Das Bundesgericht hat die Beschwerde der Frau abgewiesen, die die hälftige Anrechnung der Erziehungsgutschriften bei der Berechnung ihrer AHV-Rente als diskriminierend erachtete. Das höchste Schweizer Gericht ist zu einem anderen Schluss gelangt. Weil die Erziehungsgutschriften keine Reduktion der Erwerbstätigkeit voraussetzen und sich damit nicht zwingend auf die Gestaltung des Familienlebens auswirken, fällt eine Diskriminierung aufgrund des Geschlechts im Sinne der Europäischen Menschenrechtskonvention (EMRK) jedoch nicht in Betracht.
Im konkreten Fall legte die Ausgleichskasse des Kantons Neuenburg 2023 die Höhe der AHV-Rente für die 64-jährige Frau fest, deren Ehemann noch nicht im AHV-Alter war. Für die Jahre, in denen sie sich bei einem reduzierten Erwerbspensum um die noch unter 16-jährigen Kinder gekümmert hatte, wurden ihr die gesetzlich vorgesehenen Erziehungsgutschriften zur Hälfte angerechnet.
Indirekte Diskriminierung
Vor dem Kantonsgericht Neuenburg verlangte sie, dass ihr die Erziehungsgutschriften so lange in vollem Umfang angerechnet werden, bis mit der Pensionierung ihres Mannes auch das gesplittete Einkommen zu ihren Gunsten berücksichtigt werde. Das Kantonsgericht hiess die Beschwerde gut. Es kam zum Schluss, dass eine indirekte Diskriminierung wegen des Geschlechts im Sinne von Art. 14 der Europäischen Menschenrechtskonvention vorliege.
Frauen würden häufiger Teilzeit arbeiten als Männer. Die Höhe der AHV-Rente einer Person hänge damit massgeblich vom Geschlecht ab, solange ihr Ehepartner noch nicht im Rentenalter sei. Im konkreten Fall seien deshalb die ganzen Erziehungsgutschriften anzurechnen. Gemäss Art. 29sexies Abs. 3 AHVG werden Erziehungsgutschriften bei verheirateten Personen während der Kalenderjahre der Ehe hälftig aufgeteilt, wie das Bundesgericht ausführt.
Der Teilung unterblieben aber nur die Gutschriften für die Zeit zwischen dem 1. Januar nach Vollendung des 20. Altersjahrs und dem 31. Dezember vor dem Tag, an dem der erste Ehegatte das Referenzalter erreicht.
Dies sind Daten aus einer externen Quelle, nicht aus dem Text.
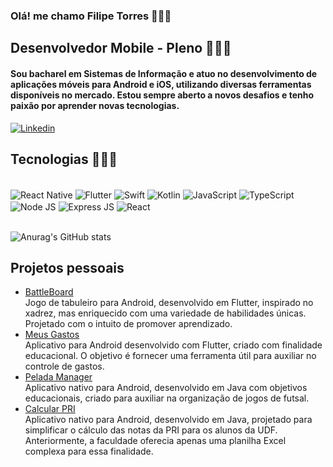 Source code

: ### Olá! me chamo Filipe Torres 🙋🏻‍♂️

## Desenvolvedor Mobile - Pleno 👨🏻‍💻

#### Sou bacharel em Sistemas de Informação e atuo no desenvolvimento de aplicações móveis para Android e iOS, utilizando diversas ferramentas disponíveis no mercado. Estou sempre aberto a novos desafios e tenho paixão por aprender novas tecnologias.

[![Linkedin](https://img.shields.io/badge/LinkedIn-0077B5?style=for-the-badge&logo=linkedin&logoColor=white)](https://www.linkedin.com/in/filipe-torres-459918196/)


## Tecnologias 👨🏻‍💻

<div style="display: inline_block">
    <br/>
    <img align="center" alt="React Native" src="https://img.shields.io/badge/React_Native-20232A?style=for-the-badge&logo=react&logoColor=61DAFB">
    <img align="center" alt="Flutter" src="https://img.shields.io/badge/Flutter-02569B?style=for-the-badge&logo=flutter&logoColor=white">
    <img align="center" alt="Swift" src="https://img.shields.io/badge/Swift-FA7343?style=for-the-badge&logo=swift&logoColor=white">
    <img align="center" alt="Kotlin" src="https://img.shields.io/badge/Kotlin-0095D5?&style=for-the-badge&logo=kotlin&logoColor=white">
    <img align="center" alt="JavaScript" src="https://img.shields.io/badge/JavaScript-F7DF1E?style=for-the-badge&logo=javascript&logoColor=black">
    <img align="center" alt="TypeScript" src="https://img.shields.io/badge/TypeScript-007ACC?style=for-the-badge&logo=typescript&logoColor=white">
    <img align="center" alt="Node JS" src="https://img.shields.io/badge/Node.js-43853D?style=for-the-badge&logo=node.js&logoColor=white">
    <img align="center" alt="Express JS" src="https://img.shields.io/badge/Express.js-404D59?style=for-the-badge">
    <img align="center" alt="React" src="https://img.shields.io/badge/React-20232A?style=for-the-badge&logo=react&logoColor=61DAFB">
</div><br/>

![Anurag's GitHub stats](https://github-readme-stats.vercel.app/api?username=FilipeT10&show_icons=true&theme=dracula)

## Projetos pessoais

- [BattleBoard](https://play.google.com/store/apps/details?id=com.tecsoftwar.battleboard)<br/>
Jogo de tabuleiro para Android, desenvolvido em Flutter, inspirado no xadrez, mas enriquecido com uma variedade de habilidades únicas. Projetado com o intuito de promover aprendizado.
- [Meus Gastos](https://play.google.com/store/apps/details?id=com.filipetor.flutter_app)<br/>
Aplicativo para Android desenvolvido com Flutter, criado com finalidade educacional. O objetivo é fornecer uma ferramenta útil para auxiliar no controle de gastos.
- [Pelada Manager](https://play.google.com/store/apps/details?id=br.com.filipetor.peladamanager)<br/>
Aplicativo nativo para Android, desenvolvido em Java com objetivos educacionais, criado para auxiliar na organização de jogos de futsal.
- [Calcular PRI](https://play.google.com/store/apps/details?id=com.filipetor.filipe.notasapp)<br/>
Aplicativo nativo para Android, desenvolvido em Java, projetado para simplificar o cálculo das notas da PRI para os alunos da UDF. Anteriormente, a faculdade oferecia apenas uma planilha Excel complexa para essa finalidade.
Das Einkommensplitting erfolgt im Gegensatz zur Anrechnung der halben Erziehungsgutschriften unter anderem erst, wenn beide Ehegatten das reguläre Rentenalter erreicht haben.
Anerkennung von Erziehungsarbeit
Das Bundesgericht weist auf die Rechtsprechung des Europäischen Gerichtshofs für Menschenrechte hin. Gemäss dieser falle eine Anwendung des Diskriminierungsverbots von Art. 14 EMRK in Bezug auf Sozialleistungen dann in Betracht, wenn diese eine Förderung des von Art. 8 EMRK geschützten Familienlebens bezwecken und sich zwingend auf dessen Gestaltung auswirkten.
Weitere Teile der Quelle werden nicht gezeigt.